Object detection explainability

caglayantuna commented 5 months ago

Module

Attributions Methods

Current Behavior

Dear Deel-ai team,

Thanks for this library, it is very well structured and very educative. However, I have 2 questions or problems when I use your library.

1- When I run OD notebook, it takes more than 40 minutes. Processing time is very long especially for Occlusion and Rise methods. Is it normal?

2- I am trying to apply your attribution methods with my Ultralytics Yolov5 model. Unfortunately, I get a "grad_fn" error when I apply gradient-based methods such as Saliency. With gradient-free methods such as Occlusion, it is very long as Colab notebook and I couldn't get any meaningful result for now. I checked on similar issue #157 but I couldn't find a solution. Do you have any experience with these models?

Expected Behavior

It would be nice to run attribution methods for ultralytics OD models without any problem.

Version

1.3.3

Environment

- OS: Windows
- Python version: 3.12
- Tensorflow version: 2.16.1
- Packages used version:

Relevant log output

RuntimeError                              Traceback (most recent call last)
Cell In[17], line 7
      5 for i in range(1):
      6   torch.cuda.empty_cache()
----> 7   explanation = explainer.explain(processed_tf_inputs, man_bounding_box)
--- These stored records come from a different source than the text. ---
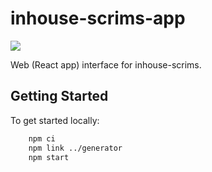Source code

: # inhouse-scrims-app

<p>
  <a href="https://inhousescrims.com" alt="GitHub Pages">
    <img src="https://img.shields.io/badge/pages%20-deployed-%23222222?logo=github&style=flat-square" />
  </a>
</p>

Web (React app) interface for inhouse-scrims.

## Getting Started

To get started locally:

```bash
    npm ci
    npm link ../generator
    npm start
```
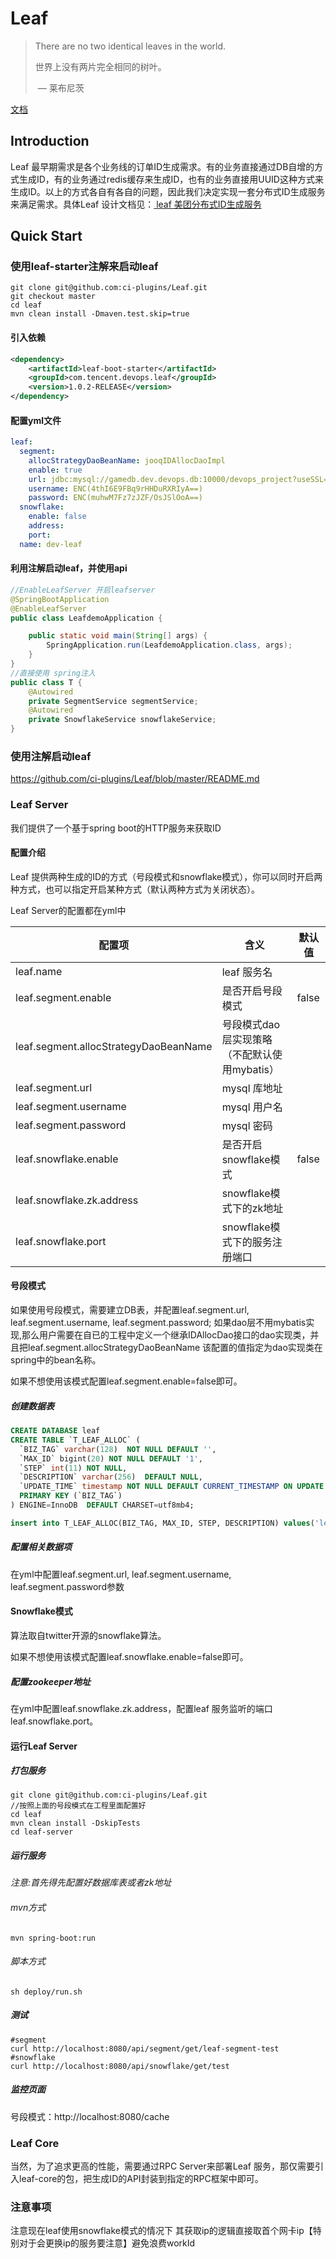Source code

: # Leaf

> There are no two identical leaves in the world.
>
> 世界上没有两片完全相同的树叶。
>
> ​								— 莱布尼茨

[文档](./README.md)

## Introduction

Leaf 最早期需求是各个业务线的订单ID生成需求。有的业务直接通过DB自增的方式生成ID，有的业务通过redis缓存来生成ID，也有的业务直接用UUID这种方式来生成ID。以上的方式各自有各自的问题，因此我们决定实现一套分布式ID生成服务来满足需求。具体Leaf 设计文档见：[ leaf 美团分布式ID生成服务 ](https://tech.meituan.com/MT_Leaf.html )

## Quick Start

### 使用leaf-starter注解来启动leaf

```shell script
git clone git@github.com:ci-plugins/Leaf.git
git checkout master
cd leaf
mvn clean install -Dmaven.test.skip=true 
```
#### 引入依赖
```xml
<dependency>
    <artifactId>leaf-boot-starter</artifactId>
    <groupId>com.tencent.devops.leaf</groupId>
    <version>1.0.2-RELEASE</version>
</dependency>
```
#### 配置yml文件
```yml
leaf:
  segment:
    allocStrategyDaoBeanName: jooqIDAllocDaoImpl
    enable: true
    url: jdbc:mysql://gamedb.dev.devops.db:10000/devops_project?useSSL=false&autoReconnect=true&serverTimezone=GMT%2B8&useUnicode=true&characterEncoding=utf8&allowMultiQueries=true
    username: ENC(4thI6E9FBq9rHHDuRXRIyA==)
    password: ENC(muhwM7Fz7zJZF/OsJSlOoA==)
  snowflake:
    enable: false
    address: 
    port:
  name: dev-leaf
```
#### 利用注解启动leaf，并使用api
```java
//EnableLeafServer 开启leafserver
@SpringBootApplication
@EnableLeafServer
public class LeafdemoApplication {

	public static void main(String[] args) {
		SpringApplication.run(LeafdemoApplication.class, args);
	}
}
//直接使用 spring注入
public class T {
    @Autowired
    private SegmentService segmentService;
    @Autowired
    private SnowflakeService snowflakeService;
}
```

### 使用注解启动leaf
https://github.com/ci-plugins/Leaf/blob/master/README.md

### Leaf Server

我们提供了一个基于spring boot的HTTP服务来获取ID


#### 配置介绍

Leaf 提供两种生成的ID的方式（号段模式和snowflake模式），你可以同时开启两种方式，也可以指定开启某种方式（默认两种方式为关闭状态）。

Leaf Server的配置都在yml中

| 配置项                    | 含义                          | 默认值 |
| ------------------------- | ----------------------------- | ------ |
| leaf.name                 | leaf 服务名                   |        |
| leaf.segment.enable       | 是否开启号段模式              | false  |
| leaf.segment.allocStrategyDaoBeanName       | 号段模式dao层实现策略（不配默认使用mybatis）              |   |
| leaf.segment.url             | mysql 库地址                  |        |
| leaf.segment.username        | mysql 用户名                  |        |
| leaf.segment.password        | mysql 密码                    |        |
| leaf.snowflake.enable     | 是否开启snowflake模式         | false  |
| leaf.snowflake.zk.address | snowflake模式下的zk地址       |        |
| leaf.snowflake.port       | snowflake模式下的服务注册端口 |        |

#### 号段模式

如果使用号段模式，需要建立DB表，并配置leaf.segment.url, leaf.segment.username, leaf.segment.password;
如果dao层不用mybatis实现,那么用户需要在自已的工程中定义一个继承IDAllocDao接口的dao实现类，并且把leaf.segment.allocStrategyDaoBeanName
该配置的值指定为dao实现类在spring中的bean名称。

如果不想使用该模式配置leaf.segment.enable=false即可。

##### 创建数据表

```sql
CREATE DATABASE leaf
CREATE TABLE `T_LEAF_ALLOC` (
  `BIZ_TAG` varchar(128)  NOT NULL DEFAULT '',
  `MAX_ID` bigint(20) NOT NULL DEFAULT '1',
  `STEP` int(11) NOT NULL,
  `DESCRIPTION` varchar(256)  DEFAULT NULL,
  `UPDATE_TIME` timestamp NOT NULL DEFAULT CURRENT_TIMESTAMP ON UPDATE CURRENT_TIMESTAMP,
  PRIMARY KEY (`BIZ_TAG`)
) ENGINE=InnoDB  DEFAULT CHARSET=utf8mb4;

insert into T_LEAF_ALLOC(BIZ_TAG, MAX_ID, STEP, DESCRIPTION) values('leaf-segment-test', 1, 2000, 'Test leaf Segment Mode Get Id')
```

##### 配置相关数据项

在yml中配置leaf.segment.url, leaf.segment.username, leaf.segment.password参数

#### Snowflake模式

算法取自twitter开源的snowflake算法。

如果不想使用该模式配置leaf.snowflake.enable=false即可。

##### 配置zookeeper地址

在yml中配置leaf.snowflake.zk.address，配置leaf 服务监听的端口leaf.snowflake.port。
#### 运行Leaf Server

##### 打包服务

```shell
git clone git@github.com:ci-plugins/Leaf.git
//按照上面的号段模式在工程里面配置好
cd leaf
mvn clean install -DskipTests
cd leaf-server
```

##### 运行服务

*注意:首先得先配置好数据库表或者zk地址*
###### mvn方式

```shell
mvn spring-boot:run
```

###### 脚本方式

```shell
sh deploy/run.sh
```
##### 测试

```shell
#segment
curl http://localhost:8080/api/segment/get/leaf-segment-test
#snowflake
curl http://localhost:8080/api/snowflake/get/test
```

##### 监控页面

号段模式：http://localhost:8080/cache

### Leaf Core

当然，为了追求更高的性能，需要通过RPC Server来部署Leaf 服务，那仅需要引入leaf-core的包，把生成ID的API封装到指定的RPC框架中即可。

### 注意事项
注意现在leaf使用snowflake模式的情况下 其获取ip的逻辑直接取首个网卡ip【特别对于会更换ip的服务要注意】避免浪费workId
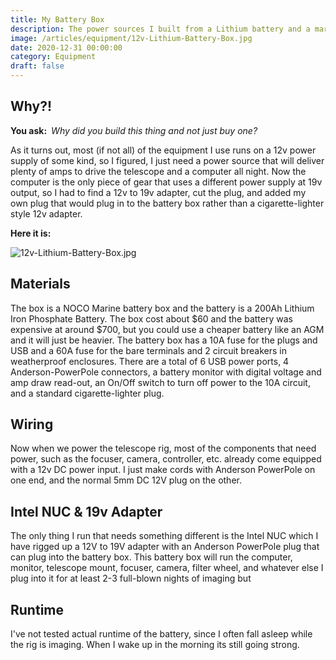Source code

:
```yaml
---
title: My Battery Box
description: The power sources I built from a Lithium battery and a marine battery box.
image: /articles/equipment/12v-Lithium-Battery-Box.jpg
date: 2020-12-31 00:00:00
category: Equipment
draft: false
---
```


## Why?!

**You ask:**&ensp;*Why did you build this thing and not just buy one?*

As it turns out, most (if not all) of the equipment I use runs on a 12v power supply of some kind, so I figured, I just need a power source that will deliver plenty of amps to drive the telescope and a computer all night. Now the computer is the only piece of gear that uses a different power supply at 19v output, so I had to find a 12v to 19v adapter, cut the plug, and added my own plug that would plug in to the battery box rather than a cigarette-lighter style 12v adapter.

**Here it is:**

![12v-Lithium-Battery-Box.jpg](/articles/equipment/12v-Lithium-Battery-Box.jpg)

## Materials

The box is a NOCO Marine battery box and the battery is a 200Ah Lithium Iron Phosphate Battery. The box cost about $60 and the battery was expensive at around $700, but you could use a cheaper battery like an AGM and it will just be heavier. The battery box has a 10A fuse for the plugs and USB and a 60A fuse for the bare terminals and 2 circuit breakers in weatherproof enclosures. There are a total of 6 USB power ports, 4 Anderson-PowerPole connectors, a battery monitor with digital voltage and amp draw read-out, an On/Off switch to turn off power to the 10A circuit, and a standard cigarette-lighter plug.

## Wiring

Now when we power the telescope rig, most of the components that need power, such as the focuser, camera, controller, etc. already come equipped with a 12v DC power input. I just make cords with Anderson PowerPole on one end, and the normal 5mm DC 12V plug on the other.

## Intel NUC & 19v Adapter

The only thing I run that needs something different is the Intel NUC which I have rigged up a 12V to 19V adapter with an Anderson PowerPole plug that can plug into the battery box.
This battery box will run the computer, monitor, telescope mount, focuser, camera, filter wheel, and whatever else I plug into it for at least 2-3 full-blown nights of imaging but 

## Runtime

I've not tested actual runtime of the battery, since I often fall asleep while the rig is imaging. When I wake up in the morning its still going strong.
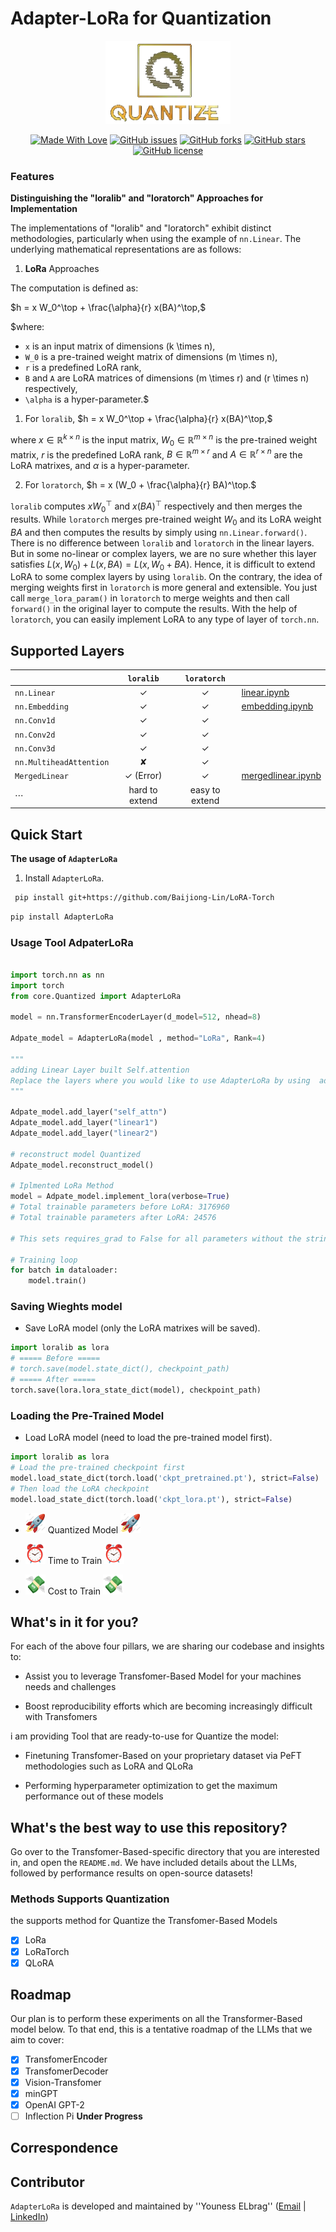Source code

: # Adapter-LoRa for Quantization  

<div align="center">
  <img src="assets/LoRa.png" alt="LoRa-Logo" width="200">

[![Made With Love](https://img.shields.io/badge/Made%20With-Love-orange.svg)](https://github.com/youness-elbrag/AdapterLoRa/)
[![GitHub issues](https://img.shields.io/github/issues/kyegomez/Med-Palm)](https://github.com/youness-elbrag/AdapterLoRa/issues) 
[![GitHub forks](https://img.shields.io/github/forks/kyegomez/Med-Palm)](https://github.com/youness-elbrag/AdapterLoRa/network) 
[![GitHub stars](https://img.shields.io/github/stars/kyegomez/Med-Palm)](https://github.com/youness-elbrag/AdapterLoRa/stargazers) [![GitHub license](https://img.shields.io/github/license/youness-elbrag/AdapterLoRa)](https://github.com/youness-elbrag/AdapterLoRa/blob/master/LICENSE)
</div>


### Features

**Distinguishing the "loralib" and "loratorch" Approaches for Implementation**

The implementations of "loralib" and "loratorch" exhibit distinct methodologies, particularly when using the example of `nn.Linear`. The underlying mathematical representations are as follows:

1. **LoRa** Approaches

  The computation is defined as:

  $h = x W_0^\top + \frac{\alpha}{r} x(BA)^\top,$

  $where:
  - `x` is an input matrix of dimensions \(k \times n\),
  - `W_0` is a pre-trained weight matrix of dimensions \(m \times n\),
  - `r` is a predefined LoRA rank,
  - `B` and `A` are LoRA matrices of dimensions \(m \times r\) and \(r \times n\) respectively,
  - `\alpha` is a hyper-parameter.$


1. For ``loralib``,
   $h = x W_0^\top + \frac{\alpha}{r} x(BA)^\top,$

where $x\in\mathbb{R}^{k\times n}$ is the input matrix, $W_0\in\mathbb{R}^{m\times n}$ is the pre-trained weight matrix, $r$ is the predefined LoRA rank, $B\in\mathbb{R}^{m\times r}$ and $A\in \mathbb{R}^{r\times n}$ are the LoRA matrixes, and $\alpha$ is a hyper-parameter.

2. For ``loratorch``,
   $h = x (W_0 + \frac{\alpha}{r} BA)^\top.$
   
``loralib`` computes $xW_0^\top$ and $x(BA)^\top$ respectively and then merges the results. 
While ``loratorch`` merges pre-trained weight $W_0$ and its LoRA weight $BA$ and then computes the results by simply using ``nn.Linear.forward()``. There is no difference between ``loralib`` and ``loratorch`` in the linear layers. But in some no-linear or complex layers, we are no sure whether this layer satisfies $L(x, W_0)+L(x, BA) = L(x, W_0+BA)$. Hence, it is difficult to extend LoRA to some complex layers by using ``loralib``. On the contrary, the idea of merging weights first in ``loratorch`` is more general and extensible. You just call ``merge_lora_param()`` in ``loratorch`` to merge weights and then call ``forward()`` in the original layer to compute the results. With the help of ``loratorch``, you can easily implement LoRA to any type of layer of ``torch.nn``.

## Supported Layers

|                           | ``loralib``    | ``loratorch``  |                                                    |
| ------------------------- |:--------------:|:--------------:| -------------------------------------------------- |
| ``nn.Linear``             | ✓              | ✓              | [linear.ipynb](https://github.com/Baijiong-Lin/LoRA-Torch/blob/main/examples/linear.ipynb)            |
| ``nn.Embedding``          | ✓              | ✓              | [embedding.ipynb](https://github.com/Baijiong-Lin/LoRA-Torch/blob/main/examples/embedding.ipynb)      |
| ``nn.Conv1d``             | ✓              | ✓              |                                                    |
| ``nn.Conv2d``             | ✓              | ✓              |                                                    |
| ``nn.Conv3d``             | ✓              | ✓              |                                                    |
| ``nn.MultiheadAttention`` | ✘              | ✓              |                                                    |
| ``MergedLinear``          | ✓ (Error)      | ✓              | [mergedlinear.ipynb](https://github.com/Baijiong-Lin/LoRA-Torch/blob/main/examples/mergedlinear.ipynb) |
| $\cdots$                  | hard to extend | easy to extend |                                                    |


## Quick Start

**The usage of ``AdapterLoRa``**

1. Install ``AdapterLoRa``.
   
  ```bash
   pip install git+https://github.com/Baijiong-Lin/LoRA-Torch
  ```

  ```python
  pip install AdapterLoRa
  ```

### Usage Tool AdpaterLoRa

```python

import torch.nn as nn
import torch
from core.Quantized import AdapterLoRa

model = nn.TransformerEncoderLayer(d_model=512, nhead=8)

Adpate_model = AdapterLoRa(model , method="LoRa", Rank=4)

"""
adding Linear Layer built Self.attention 
Replace the layers where you would like to use AdapterLoRa by using  add_layer function.
"""

Adpate_model.add_layer("self_attn") 
Adpate_model.add_layer("linear1")
Adpate_model.add_layer("linear2")

# reconstruct model Quantized 
Adpate_model.reconstruct_model()

# Iplmented LoRa Method
model = Adpate_model.implement_lora(verbose=True)
# Total trainable parameters before LoRA: 3176960
# Total trainable parameters after LoRA: 24576

# This sets requires_grad to False for all parameters without the string "lora_" in their names

# Training loop
for batch in dataloader:
    model.train()
```
### Saving Wieghts model 

* Save LoRA model (only the LoRA matrixes will be saved).

```python
import loralib as lora 
# ===== Before =====
# torch.save(model.state_dict(), checkpoint_path)
# ===== After =====
torch.save(lora.lora_state_dict(model), checkpoint_path)
```

### Loading the Pre-Trained Model 

* Load LoRA model (need to load the pre-trained model first).

```python
import loralib as lora 
# Load the pre-trained checkpoint first
model.load_state_dict(torch.load('ckpt_pretrained.pt'), strict=False)
# Then load the LoRA checkpoint
model.load_state_dict(torch.load('ckpt_lora.pt'), strict=False)
```


- <img src="assets/rocket.gif" width="32" height="32"/> Quantized Model <img src="assets/rocket.gif" width="32" height="32"/>

- <img src="assets/time.gif" width="32" height="32"/> Time to Train <img src="assets/time.gif" width="32" height="32"/>

- <img src="assets/money.gif" width="32" height="32"/> Cost to Train <img src="assets/money.gif" width="32" height="32"/>


## What's in it for you?

For each of the above four pillars, we are sharing our codebase and insights to:
- Assist you to leverage Transfomer-Based Model for your machines needs and challenges

- Boost reproducibility efforts which are becoming increasingly difficult with Transfomers 

i am providing Tool that are ready-to-use for Quantize the model:

- Finetuning Transfomer-Based on your proprietary dataset via PeFT methodologies such as LoRA and QLoRa

- Performing hyperparameter optimization to get the maximum performance out of these models

## What's the best way to use this repository?

Go over to the Transfomer-Based-specific directory that you are interested in, and open the ```README.md```. We have included details about the LLMs, followed by performance results on open-source datasets!

### Methods Supports Quantization 
the supports method for Quantize the Transfomer-Based Models 

- [x] LoRa
- [x] LoRaTorch
- [x] QLoRA

## Roadmap

Our plan is to perform these experiments on all the Transformer-Based model below. To that end, this is a tentative roadmap of the LLMs that we aim to cover:

- [x] TransfomerEncoder
- [x] TransfomerDecoder
- [x] Vision-Transfomer
- [x] minGPT 
- [x] OpenAI GPT-2 
- [ ] Inflection Pi **Under Progress**

## Correspondence

## Contributor

``AdapterLoRa`` is developed and maintained by 
''Youness ELbrag'' ([Email](younsselbrag@gmail.com) | [LinkedIn](https://www.linkedin.com/in/youness-el-brag-b13628203/))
File ~\AppData\Roaming\Python\Python312\site-packages\xplique\attributions\base.py:32, in sanitize_input_output.<locals>.sanitize(self, inputs, targets, *args)
     30 inputs, targets = tensor_sanitize(inputs, targets)
     31 # then enter the explanation function
---> 32 return explanation_method(self, inputs, targets, *args)

File ~\AppData\Roaming\Python\Python312\site-packages\xplique\attributions\base.py:221, in WhiteBoxExplainer._harmonize_channel_dimension.<locals>.explain(self, inputs, targets)
    196 def explain(self,
    197             inputs: Union[tf.data.Dataset, tf.Tensor, np.array],
    198             targets: Optional[Union[tf.Tensor, np.array]] = None) -> tf.Tensor:
    199     """
    200     Compute the explanations of the given inputs.
    201     Accept Tensor, numpy array or tf.data.Dataset (in that case targets is None)
   (...)
    219         Explanation generated by the method.
    220     """
--> 221     explanations = explain_method(self, inputs, targets)
    223     if len(explanations.shape) == 3 and len(inputs.shape) == 4:
    224         explanations = tf.expand_dims(explanations, axis=-1)
...
    272     allow_unreachable=True,
    273     accumulate_grad=True,
    274 )

RuntimeError: element 0 of tensors does not require grad and does not have a grad_fn

To Reproduce


from xplique.attributions import (Saliency, GradientInput, IntegratedGradients, SmoothGrad, VarGrad, SquareGrad,
                                  Occlusion, Rise, SobolAttributionMethod, HsicAttributionMethod)
from xplique.wrappers import TorchWrapper
import torch
import torch.nn as nn
from xplique.attributions import HsicAttributionMethod, Occlusion, Saliency

class ModelWrapper(torch.nn.Module):
    # WARNING: `torch.nn.Module` specific to pytorch
    # `tf.keras.Model` instead for tensorflow models

    def __init__(self, model):
        super(ModelWrapper, self).__init__()
        self.model = model.eval()

    #def __call__(self, torch_inputs):
    #    # this method should change depending on the model
    #    predictions = self.model(torch_inputs)
    #    return torch.stack([self.format_predictions(pred) for pred in predictions], dim=0)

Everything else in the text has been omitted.